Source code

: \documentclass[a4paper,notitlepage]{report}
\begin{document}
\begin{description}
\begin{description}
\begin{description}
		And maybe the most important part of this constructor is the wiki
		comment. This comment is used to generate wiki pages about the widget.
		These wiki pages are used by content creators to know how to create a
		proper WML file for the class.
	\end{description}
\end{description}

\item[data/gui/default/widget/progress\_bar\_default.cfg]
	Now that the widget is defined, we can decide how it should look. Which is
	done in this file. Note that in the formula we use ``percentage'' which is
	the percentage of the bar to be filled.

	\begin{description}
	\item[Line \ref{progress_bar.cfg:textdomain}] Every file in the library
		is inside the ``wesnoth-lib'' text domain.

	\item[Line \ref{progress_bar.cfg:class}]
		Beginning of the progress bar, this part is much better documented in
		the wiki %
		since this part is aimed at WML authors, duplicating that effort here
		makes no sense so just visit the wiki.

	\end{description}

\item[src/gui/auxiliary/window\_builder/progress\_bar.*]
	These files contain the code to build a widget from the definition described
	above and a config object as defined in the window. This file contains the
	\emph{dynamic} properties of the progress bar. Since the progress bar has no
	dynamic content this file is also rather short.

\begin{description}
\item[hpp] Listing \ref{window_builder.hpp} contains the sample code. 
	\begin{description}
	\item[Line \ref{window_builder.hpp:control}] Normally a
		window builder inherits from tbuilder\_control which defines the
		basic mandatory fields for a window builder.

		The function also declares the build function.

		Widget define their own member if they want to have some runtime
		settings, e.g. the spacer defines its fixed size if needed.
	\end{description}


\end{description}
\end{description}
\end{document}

========================================================================

__TASK__: Find and copy each line of the listing above that holds the word "content".

__TASK RESPONSE__:
		These wiki pages are used by content creators to know how to create a
	dynamic content this file is also rather short.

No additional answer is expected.